§ What needs to be done:
Please look for the string "thismachinelaughsatfascists" below and report every line in which it occurs.

§ Records provided:
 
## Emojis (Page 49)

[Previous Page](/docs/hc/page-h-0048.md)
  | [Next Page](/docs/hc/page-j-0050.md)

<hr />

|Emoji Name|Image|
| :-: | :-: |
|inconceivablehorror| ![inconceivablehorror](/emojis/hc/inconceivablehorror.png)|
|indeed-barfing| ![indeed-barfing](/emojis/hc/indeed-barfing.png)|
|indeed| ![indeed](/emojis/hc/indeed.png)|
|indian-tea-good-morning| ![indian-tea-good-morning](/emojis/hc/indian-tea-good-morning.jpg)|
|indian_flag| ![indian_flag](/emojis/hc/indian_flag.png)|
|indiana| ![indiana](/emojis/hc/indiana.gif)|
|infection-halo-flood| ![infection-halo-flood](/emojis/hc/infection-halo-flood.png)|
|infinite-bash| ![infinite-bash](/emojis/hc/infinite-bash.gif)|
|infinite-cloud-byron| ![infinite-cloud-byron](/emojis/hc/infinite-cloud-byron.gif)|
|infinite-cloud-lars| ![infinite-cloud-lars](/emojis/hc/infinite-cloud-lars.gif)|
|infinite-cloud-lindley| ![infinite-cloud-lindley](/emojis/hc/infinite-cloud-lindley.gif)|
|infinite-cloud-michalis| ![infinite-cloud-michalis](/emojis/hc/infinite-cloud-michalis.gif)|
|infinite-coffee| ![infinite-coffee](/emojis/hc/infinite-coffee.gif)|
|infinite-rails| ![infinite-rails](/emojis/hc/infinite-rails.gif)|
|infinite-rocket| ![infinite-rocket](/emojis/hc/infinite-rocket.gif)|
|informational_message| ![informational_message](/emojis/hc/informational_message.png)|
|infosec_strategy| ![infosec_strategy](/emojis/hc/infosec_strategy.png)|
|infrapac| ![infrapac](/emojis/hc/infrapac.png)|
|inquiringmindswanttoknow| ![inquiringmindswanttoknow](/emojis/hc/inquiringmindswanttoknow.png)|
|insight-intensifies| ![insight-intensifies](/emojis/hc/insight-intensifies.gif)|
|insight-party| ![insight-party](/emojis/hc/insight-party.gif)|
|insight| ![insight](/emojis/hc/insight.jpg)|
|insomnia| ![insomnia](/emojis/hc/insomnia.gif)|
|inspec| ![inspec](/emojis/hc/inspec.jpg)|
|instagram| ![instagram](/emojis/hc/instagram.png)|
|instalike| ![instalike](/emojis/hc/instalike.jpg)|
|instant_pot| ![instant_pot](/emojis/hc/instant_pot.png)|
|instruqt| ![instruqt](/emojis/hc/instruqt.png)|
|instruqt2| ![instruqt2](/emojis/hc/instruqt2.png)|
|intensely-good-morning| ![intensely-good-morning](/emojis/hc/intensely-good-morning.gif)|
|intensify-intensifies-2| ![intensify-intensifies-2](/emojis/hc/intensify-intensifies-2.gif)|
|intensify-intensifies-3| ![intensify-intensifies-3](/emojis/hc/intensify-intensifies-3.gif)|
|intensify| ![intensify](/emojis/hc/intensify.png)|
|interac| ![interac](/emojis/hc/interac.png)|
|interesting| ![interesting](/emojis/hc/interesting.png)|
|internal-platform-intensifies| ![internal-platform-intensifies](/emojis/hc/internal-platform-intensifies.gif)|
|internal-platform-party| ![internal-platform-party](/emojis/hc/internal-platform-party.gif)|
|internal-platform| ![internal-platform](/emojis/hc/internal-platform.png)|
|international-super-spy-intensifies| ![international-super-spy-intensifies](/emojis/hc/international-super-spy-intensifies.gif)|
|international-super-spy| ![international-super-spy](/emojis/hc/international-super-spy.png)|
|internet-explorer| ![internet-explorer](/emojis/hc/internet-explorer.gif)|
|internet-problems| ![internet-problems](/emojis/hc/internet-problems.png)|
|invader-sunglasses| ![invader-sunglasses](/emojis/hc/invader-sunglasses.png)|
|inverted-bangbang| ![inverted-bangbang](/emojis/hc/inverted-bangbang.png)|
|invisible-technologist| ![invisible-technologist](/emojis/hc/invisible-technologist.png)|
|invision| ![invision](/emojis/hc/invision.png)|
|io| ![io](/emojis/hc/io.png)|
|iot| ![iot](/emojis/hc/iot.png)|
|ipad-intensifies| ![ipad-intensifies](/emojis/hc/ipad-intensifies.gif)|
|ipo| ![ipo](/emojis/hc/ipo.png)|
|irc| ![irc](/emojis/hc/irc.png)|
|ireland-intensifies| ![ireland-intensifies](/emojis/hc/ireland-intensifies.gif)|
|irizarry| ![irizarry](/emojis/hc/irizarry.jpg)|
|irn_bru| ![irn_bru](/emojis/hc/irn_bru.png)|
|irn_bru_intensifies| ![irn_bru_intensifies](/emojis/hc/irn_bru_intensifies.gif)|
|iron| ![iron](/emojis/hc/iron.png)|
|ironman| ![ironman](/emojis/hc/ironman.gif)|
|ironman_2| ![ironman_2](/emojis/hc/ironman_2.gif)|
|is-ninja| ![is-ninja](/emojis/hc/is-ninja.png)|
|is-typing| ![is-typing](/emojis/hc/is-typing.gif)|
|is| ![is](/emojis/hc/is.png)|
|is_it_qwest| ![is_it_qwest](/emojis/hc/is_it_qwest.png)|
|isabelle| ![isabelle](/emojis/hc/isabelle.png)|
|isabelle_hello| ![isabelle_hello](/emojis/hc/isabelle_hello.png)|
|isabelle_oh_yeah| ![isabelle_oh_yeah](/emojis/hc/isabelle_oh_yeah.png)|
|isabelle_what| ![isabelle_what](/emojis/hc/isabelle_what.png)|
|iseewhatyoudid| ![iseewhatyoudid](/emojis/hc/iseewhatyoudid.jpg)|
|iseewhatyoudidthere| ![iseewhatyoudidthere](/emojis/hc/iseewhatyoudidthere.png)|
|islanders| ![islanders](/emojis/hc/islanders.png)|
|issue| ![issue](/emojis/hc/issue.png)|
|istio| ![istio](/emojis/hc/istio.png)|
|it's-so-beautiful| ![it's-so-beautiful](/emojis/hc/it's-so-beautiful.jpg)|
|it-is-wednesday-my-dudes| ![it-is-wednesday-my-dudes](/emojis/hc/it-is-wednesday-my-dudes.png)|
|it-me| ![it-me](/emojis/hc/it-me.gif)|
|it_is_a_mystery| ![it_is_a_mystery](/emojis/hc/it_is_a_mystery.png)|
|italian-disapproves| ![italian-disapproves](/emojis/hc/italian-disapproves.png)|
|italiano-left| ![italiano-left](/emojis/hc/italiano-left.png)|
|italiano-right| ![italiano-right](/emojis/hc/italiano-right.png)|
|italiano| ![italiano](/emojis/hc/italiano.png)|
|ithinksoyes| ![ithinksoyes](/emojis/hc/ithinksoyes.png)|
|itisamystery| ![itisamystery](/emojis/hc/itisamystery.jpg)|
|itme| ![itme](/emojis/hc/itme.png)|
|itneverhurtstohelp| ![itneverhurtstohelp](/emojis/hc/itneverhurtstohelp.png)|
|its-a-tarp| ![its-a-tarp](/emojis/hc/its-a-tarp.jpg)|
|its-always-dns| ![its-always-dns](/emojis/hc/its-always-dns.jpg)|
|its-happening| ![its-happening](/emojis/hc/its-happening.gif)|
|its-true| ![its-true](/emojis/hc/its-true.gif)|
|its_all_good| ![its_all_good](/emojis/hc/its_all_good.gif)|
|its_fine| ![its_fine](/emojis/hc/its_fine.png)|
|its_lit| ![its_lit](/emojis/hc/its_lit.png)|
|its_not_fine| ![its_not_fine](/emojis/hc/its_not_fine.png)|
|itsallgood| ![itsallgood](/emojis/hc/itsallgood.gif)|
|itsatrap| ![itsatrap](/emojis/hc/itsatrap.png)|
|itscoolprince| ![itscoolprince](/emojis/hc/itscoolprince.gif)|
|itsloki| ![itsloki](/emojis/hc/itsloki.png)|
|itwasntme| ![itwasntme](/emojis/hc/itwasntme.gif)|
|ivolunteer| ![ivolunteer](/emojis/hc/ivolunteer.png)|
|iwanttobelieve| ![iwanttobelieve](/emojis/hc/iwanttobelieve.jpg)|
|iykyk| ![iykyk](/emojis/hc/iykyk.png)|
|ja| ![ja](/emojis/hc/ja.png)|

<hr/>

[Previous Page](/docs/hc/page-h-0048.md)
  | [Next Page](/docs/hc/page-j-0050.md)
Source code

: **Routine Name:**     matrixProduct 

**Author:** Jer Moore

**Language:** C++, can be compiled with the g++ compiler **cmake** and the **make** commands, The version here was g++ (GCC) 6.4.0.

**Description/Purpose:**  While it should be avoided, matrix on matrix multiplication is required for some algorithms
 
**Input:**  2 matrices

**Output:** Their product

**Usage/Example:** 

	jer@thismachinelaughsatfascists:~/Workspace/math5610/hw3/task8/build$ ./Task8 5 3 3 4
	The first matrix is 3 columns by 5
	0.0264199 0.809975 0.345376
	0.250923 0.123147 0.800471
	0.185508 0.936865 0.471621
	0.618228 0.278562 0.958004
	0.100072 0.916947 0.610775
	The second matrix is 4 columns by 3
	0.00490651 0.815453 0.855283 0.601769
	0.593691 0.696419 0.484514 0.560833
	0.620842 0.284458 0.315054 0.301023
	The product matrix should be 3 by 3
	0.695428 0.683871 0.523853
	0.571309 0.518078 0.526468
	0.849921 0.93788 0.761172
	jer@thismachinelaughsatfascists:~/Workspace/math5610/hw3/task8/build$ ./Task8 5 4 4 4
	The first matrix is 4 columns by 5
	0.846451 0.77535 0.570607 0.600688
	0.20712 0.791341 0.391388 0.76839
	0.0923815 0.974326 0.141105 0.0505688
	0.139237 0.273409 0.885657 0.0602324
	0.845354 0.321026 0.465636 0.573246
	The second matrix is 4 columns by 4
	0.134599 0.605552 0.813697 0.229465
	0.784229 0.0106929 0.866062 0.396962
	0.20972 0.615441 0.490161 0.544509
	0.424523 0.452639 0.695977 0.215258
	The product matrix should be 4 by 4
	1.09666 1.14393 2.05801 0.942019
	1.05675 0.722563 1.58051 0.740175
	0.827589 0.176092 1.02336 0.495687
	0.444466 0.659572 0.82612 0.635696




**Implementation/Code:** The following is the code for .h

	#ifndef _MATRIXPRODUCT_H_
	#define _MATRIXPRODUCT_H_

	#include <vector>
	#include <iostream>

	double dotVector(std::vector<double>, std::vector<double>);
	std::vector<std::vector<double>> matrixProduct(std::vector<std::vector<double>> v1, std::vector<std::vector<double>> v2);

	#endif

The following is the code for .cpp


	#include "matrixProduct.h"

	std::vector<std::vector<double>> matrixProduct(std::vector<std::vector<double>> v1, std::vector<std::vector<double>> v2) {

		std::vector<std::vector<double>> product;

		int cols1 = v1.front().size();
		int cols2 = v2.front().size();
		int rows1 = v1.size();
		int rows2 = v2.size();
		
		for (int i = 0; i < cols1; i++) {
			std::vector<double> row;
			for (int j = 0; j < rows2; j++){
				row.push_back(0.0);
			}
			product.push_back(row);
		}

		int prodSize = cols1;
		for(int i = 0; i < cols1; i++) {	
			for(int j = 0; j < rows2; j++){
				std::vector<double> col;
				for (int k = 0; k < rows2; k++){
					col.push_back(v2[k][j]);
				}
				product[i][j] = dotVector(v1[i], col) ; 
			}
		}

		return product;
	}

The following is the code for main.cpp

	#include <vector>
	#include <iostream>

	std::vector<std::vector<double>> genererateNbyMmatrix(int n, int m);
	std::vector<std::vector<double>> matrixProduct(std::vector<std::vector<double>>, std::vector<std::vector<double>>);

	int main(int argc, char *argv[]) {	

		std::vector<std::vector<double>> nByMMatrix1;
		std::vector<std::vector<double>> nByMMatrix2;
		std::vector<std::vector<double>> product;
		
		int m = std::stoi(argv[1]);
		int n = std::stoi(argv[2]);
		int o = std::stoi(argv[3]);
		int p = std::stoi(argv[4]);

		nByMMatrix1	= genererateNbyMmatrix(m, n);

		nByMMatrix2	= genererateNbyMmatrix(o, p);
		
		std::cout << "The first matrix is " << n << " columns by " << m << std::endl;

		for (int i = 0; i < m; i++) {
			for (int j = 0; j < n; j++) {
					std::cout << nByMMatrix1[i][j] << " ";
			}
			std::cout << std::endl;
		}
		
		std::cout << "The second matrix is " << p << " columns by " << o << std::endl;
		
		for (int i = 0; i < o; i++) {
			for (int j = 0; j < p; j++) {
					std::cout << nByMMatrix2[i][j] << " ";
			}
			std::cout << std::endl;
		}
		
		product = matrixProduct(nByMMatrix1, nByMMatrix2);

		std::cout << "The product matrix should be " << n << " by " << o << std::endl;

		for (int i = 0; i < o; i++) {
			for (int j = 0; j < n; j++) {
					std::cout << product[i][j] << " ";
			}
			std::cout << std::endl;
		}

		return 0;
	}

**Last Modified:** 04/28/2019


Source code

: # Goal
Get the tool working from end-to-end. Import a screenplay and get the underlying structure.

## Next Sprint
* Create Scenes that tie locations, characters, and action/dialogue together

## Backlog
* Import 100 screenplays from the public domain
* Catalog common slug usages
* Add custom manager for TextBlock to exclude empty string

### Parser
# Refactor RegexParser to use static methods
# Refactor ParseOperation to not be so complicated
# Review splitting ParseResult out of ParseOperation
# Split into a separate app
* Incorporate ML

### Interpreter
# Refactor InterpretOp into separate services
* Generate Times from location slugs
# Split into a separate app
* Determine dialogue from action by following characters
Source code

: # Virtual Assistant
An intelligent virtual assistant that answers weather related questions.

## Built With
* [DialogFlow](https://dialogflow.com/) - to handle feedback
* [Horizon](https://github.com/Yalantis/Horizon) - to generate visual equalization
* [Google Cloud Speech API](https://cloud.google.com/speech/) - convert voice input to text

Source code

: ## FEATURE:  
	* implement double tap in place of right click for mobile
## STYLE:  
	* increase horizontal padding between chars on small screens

§ Worked solution:
	jer@thismachinelaughsatfascists:~/Workspace/math5610/hw3/task8/build$ ./Task8 5 3 3 4
	jer@thismachinelaughsatfascists:~/Workspace/math5610/hw3/task8/build$ ./Task8 5 4 4 4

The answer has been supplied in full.